*Plain-text document sources*
◇ ◇ ◇ ◇ ◇
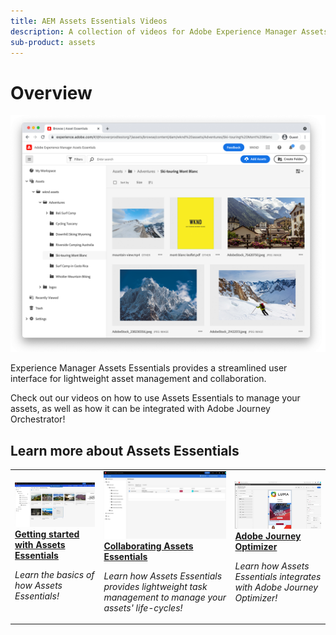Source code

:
 ```yaml
---
title: AEM Assets Essentials Videos
description: A collection of videos for Adobe Experience Manager Assets Essentials
sub-product: assets
---
```


# Overview

![Assets Essentials](./assets/overview/hero.png)

Experience Manager Assets Essentials provides a streamlined user interface for lightweight asset management and collaboration.

Check out our videos on how to use Assets Essentials to manage your assets, as well as how it can be integrated with Adobe Journey Orchestrator!

## Learn more about Assets Essentials

<table>
<td>
   <a href="./basics/managing.md">
   <img alt="Getting started with Assets Essentials" src="./assets/overview/getting-started.png" />
   </a>
   <div>
      <a href="./basics/managing.md">
      <strong>Getting started with Assets Essentials</strong>
      </a>
   </div>
   <p>
      <em>Learn the basics of how Assets Essentials!</em>
   </p>
</td>
<td>
   <a href="./basics/collaborating.md">
   <img alt="" src="./assets/overview/collaboration.png"/>
   </a>
   <div>
      <a href="./basics/collaborating.md">
      <strong>Collaborating Assets Essentials</strong>
      </a>
   </div>
   <p>
      <em>Learn how Assets Essentials provides lightweight task management to manage your assets' life-cycles!</em>
   <p>
</td>
<td>
   <a href="https://experienceleague.adobe.com/docs/journey-optimizer-learn/tutorials/create-messages/create-email-content-with-the-message-editor.html">
   <img alt="Adobe Journey Optimizer" src="./assets/overview/adobe-journey-optimizer.png" />
   </a>
   <div>
      <a href="https://experienceleague.adobe.com/docs/journey-optimizer-learn/tutorials/create-messages/create-email-content-with-the-message-editor.html">
      <strong>Adobe Journey Optimizer</strong>
      </a>
   </div>
   <p>
      <em>Learn how Assets Essentials integrates with Adobe Journey Optimizer!</em>
   <p>
</td>
</table>
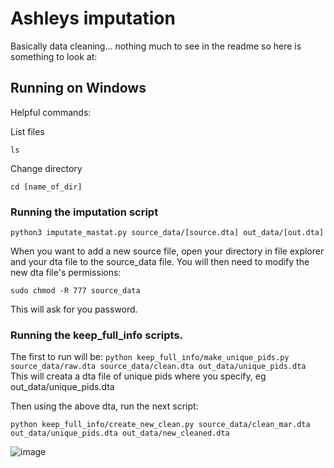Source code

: # Ashleys imputation
Basically data cleaning... nothing much to see in the readme so here is something to look at:

## Running on Windows
Helpful commands:

List files

``` ls ```

Change directory

```cd [name_of_dir]```

### Running the imputation script

```python3 imputate_mastat.py source_data/[source.dta] out_data/[out.dta]```

When you want to add a new source file, open your directory in file explorer and your dta file to the source_data file. You will then need to modify the new dta file's permissions:

```sudo chmod -R 777 source_data```

This will ask for you password.

### Running the keep_full_info scripts.
The first to run will be:
```python keep_full_info/make_unique_pids.py source_data/raw.dta source_data/clean.dta out_data/unique_pids.dta```
This will creata a dta file of unique pids where you specify, eg out_data/unique_pids.dta

Then using the above dta, run the next script:
```
python keep_full_info/create_new_clean.py source_data/clean_mar.dta out_data/unique_pids.dta out_data/new_cleaned.dta
```

![image](https://i.imgur.com/3Yv8Fet.png)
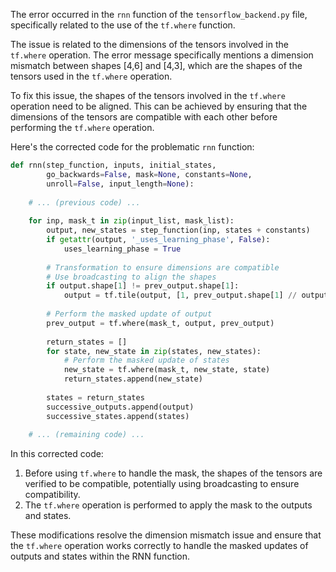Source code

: The error occurred in the `rnn` function of the `tensorflow_backend.py` file, specifically related to the use of the `tf.where` function.

The issue is related to the dimensions of the tensors involved in the `tf.where` operation. The error message specifically mentions a dimension mismatch between shapes [4,6] and [4,3], which are the shapes of the tensors used in the `tf.where` operation.

To fix this issue, the shapes of the tensors involved in the `tf.where` operation need to be aligned. This can be achieved by ensuring that the dimensions of the tensors are compatible with each other before performing the `tf.where` operation.

Here's the corrected code for the problematic `rnn` function:

```python
def rnn(step_function, inputs, initial_states,
        go_backwards=False, mask=None, constants=None,
        unroll=False, input_length=None):
    
    # ... (previous code) ...
    
    for inp, mask_t in zip(input_list, mask_list):
        output, new_states = step_function(inp, states + constants)
        if getattr(output, '_uses_learning_phase', False):
            uses_learning_phase = True
        
        # Transformation to ensure dimensions are compatible
        # Use broadcasting to align the shapes
        if output.shape[1] != prev_output.shape[1]:
            output = tf.tile(output, [1, prev_output.shape[1] // output.shape[1]])
        
        # Perform the masked update of output
        prev_output = tf.where(mask_t, output, prev_output)
        
        return_states = []
        for state, new_state in zip(states, new_states):
            # Perform the masked update of states
            new_state = tf.where(mask_t, new_state, state)
            return_states.append(new_state)
        
        states = return_states
        successive_outputs.append(output)
        successive_states.append(states)
    
    # ... (remaining code) ...
```

In this corrected code:
1. Before using `tf.where` to handle the mask, the shapes of the tensors are verified to be compatible, potentially using broadcasting to ensure compatibility.
2. The `tf.where` operation is performed to apply the mask to the outputs and states.

These modifications resolve the dimension mismatch issue and ensure that the `tf.where` operation works correctly to handle the masked updates of outputs and states within the RNN function.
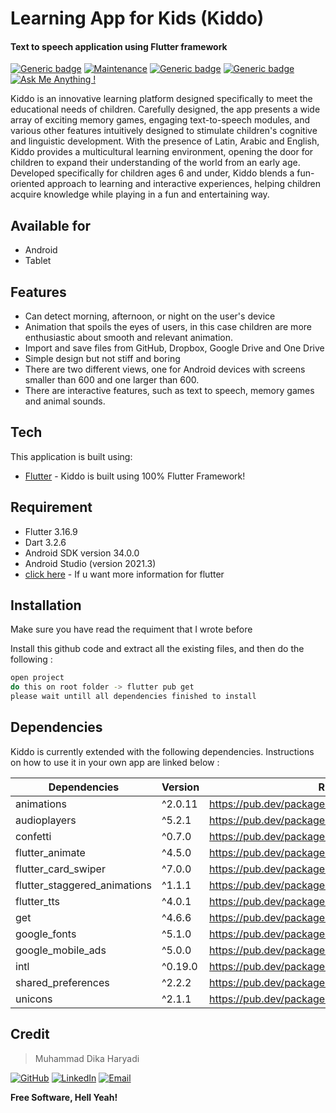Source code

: # Learning App for Kids (Kiddo)
#### Text to speech application using Flutter framework





[![Generic badge](https://img.shields.io/badge/Flutter-yes-<COLOR>.svg)](https://shields.io/)   [![Maintenance](https://img.shields.io/badge/Maintained%3F-yes-green.svg)](https://GitHub.com/Naereen/StrapDown.js/graphs/commit-activity) [![Generic badge](https://img.shields.io/badge/Android-yes-00ff00.svg)](https://shields.io/) [![Generic badge](https://img.shields.io/badge/Ios-no-ff0000.svg)](https://shields.io/)
 [![Ask Me Anything !](https://img.shields.io/badge/Ask%20me-anything-1abc9c.svg)](https://GitHub.com/Naereen/ama)





Kiddo is an innovative learning platform designed specifically to meet the educational needs of children. Carefully designed, the app presents a wide array of exciting memory games, engaging text-to-speech modules, and various other features intuitively designed to stimulate children's cognitive and linguistic development. With the presence of Latin, Arabic and English, Kiddo provides a multicultural learning environment, opening the door for children to expand their understanding of the world from an early age. Developed specifically for children ages 6 and under, Kiddo blends a fun-oriented approach to learning and interactive experiences, helping children acquire knowledge while playing in a fun and entertaining way.
## Available for
- Android
- Tablet

## Features

- Can detect morning, afternoon, or night on the user's device
- Animation that spoils the eyes of users, in this case children are more enthusiastic about smooth and relevant animation.
- Import and save files from GitHub, Dropbox, Google Drive and One Drive
- Simple design but not stiff and boring
- There are two different views, one for Android devices with screens smaller than 600 and one larger than 600.
- There are interactive features, such as text to speech, memory games and animal sounds.

## Tech

This application is built using:

- [Flutter](https://flutter.dev/) - Kiddo is built using 100% Flutter Framework!

## Requirement
- Flutter 3.16.9
- Dart 3.2.6
- Android SDK version 34.0.0
- Android Studio (version 2021.3)
- [click here](https://docs.flutter.dev/get-started/install) - If u want more information for flutter

## Installation
Make sure you have read the requiment that I wrote before

Install this github code and extract all the existing files, and then do the following :

```sh
open project
do this on root folder -> flutter pub get
please wait untill all dependencies finished to install
```

## Dependencies
Kiddo is currently extended with the following dependencies.
Instructions on how to use it in your own app are linked below :

| Dependencies | Version | README |
| ------ | ------ | ------ |
| animations | ^2.0.11 | https://pub.dev/packages/animations |
| audioplayers | ^5.2.1 | https://pub.dev/packages/audioplayers |
| confetti | ^0.7.0 | https://pub.dev/packages/confetti |
| flutter_animate | ^4.5.0 | https://pub.dev/packages/flutter_animate |
| flutter_card_swiper | ^7.0.0 | https://pub.dev/packages/flutter_card_swiper |
| flutter_staggered_animations | ^1.1.1 | https://pub.dev/packages/flutter_staggered_animations |
| flutter_tts | ^4.0.1 | https://pub.dev/packages/flutter_tts |
| get | ^4.6.6 | https://pub.dev/packages/get |
| google_fonts | ^5.1.0 | https://pub.dev/packages/google_fonts |
| google_mobile_ads | ^5.0.0 | https://pub.dev/packages/google_mobile_ads |
| intl | ^0.19.0 | https://pub.dev/packages/intl |
| shared_preferences | ^2.2.2 | https://pub.dev/packages/shared_preferences |
| unicons | ^2.1.1 | https://pub.dev/packages/unicons |

## Credit
> Muhammad Dika Haryadi

[![GitHub](https://img.shields.io/badge/GitHub-Profile-blue?style=flat&logo=github)](https://github.com/dikaharyadi) [![LinkedIn](https://img.shields.io/badge/LinkedIn-Profile-blue?style=flat&logo=linkedin)](https://www.linkedin.com/in/dikahry) [![Email](https://img.shields.io/badge/Email-Contact-blue?style=flat&logo=gmail)](mailto:araydika2@gmail.com)




**Free Software, Hell Yeah!**

[//]: # (These are reference links used in the body of this note and get stripped out when the markdown processor does its job. There is no need to format nicely because it shouldn't be seen. Thanks SO - http://stackoverflow.com/questions/4823468/store-comments-in-markdown-syntax)

   [dill]: <https://github.com/joemccann/dillinger>
   [git-repo-url]: <https://github.com/joemccann/dillinger.git>
   [john gruber]: <http://daringfireball.net>
   [df1]: <http://daringfireball.net/projects/markdown/>
   [markdown-it]: <https://github.com/markdown-it/markdown-it>
   [Ace Editor]: <http://ace.ajax.org>
   [node.js]: <http://nodejs.org>
   [Twitter Bootstrap]: <http://twitter.github.com/bootstrap/>
   [jQuery]: <http://jquery.com>
   [@tjholowaychuk]: <http://twitter.com/tjholowaychuk>
   [express]: <http://expressjs.com>
   [AngularJS]: <http://angularjs.org>
   [Gulp]: <http://gulpjs.com>

   [PlDb]: <https://github.com/joemccann/dillinger/tree/master/plugins/dropbox/README.md>
   [PlGh]: <https://github.com/joemccann/dillinger/tree/master/plugins/github/README.md>
   [PlGd]: <https://github.com/joemccann/dillinger/tree/master/plugins/googledrive/README.md>
   [PlOd]: <https://github.com/joemccann/dillinger/tree/master/plugins/onedrive/README.md>
   [PlMe]: <https://github.com/joemccann/dillinger/tree/master/plugins/medium/README.md>
   [PlGa]: <https://github.com/RahulHP/dillinger/blob/master/plugins/googleanalytics/README.md>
◇ ◇ ◇ ◇ ◇
*Work instructions*
Quote only the lines from the one containing "[AngularJS]: <http://angularjs.org>" through the final line of the records, with both ends included.

*Solution below*
   [AngularJS]: <http://angularjs.org>
   [Gulp]: <http://gulpjs.com>

   [PlDb]: <https://github.com/joemccann/dillinger/tree/master/plugins/dropbox/README.md>
   [PlGh]: <https://github.com/joemccann/dillinger/tree/master/plugins/github/README.md>
   [PlGd]: <https://github.com/joemccann/dillinger/tree/master/plugins/googledrive/README.md>
   [PlOd]: <https://github.com/joemccann/dillinger/tree/master/plugins/onedrive/README.md>
   [PlMe]: <https://github.com/joemccann/dillinger/tree/master/plugins/medium/README.md>
   [PlGa]: <https://github.com/RahulHP/dillinger/blob/master/plugins/googleanalytics/README.md>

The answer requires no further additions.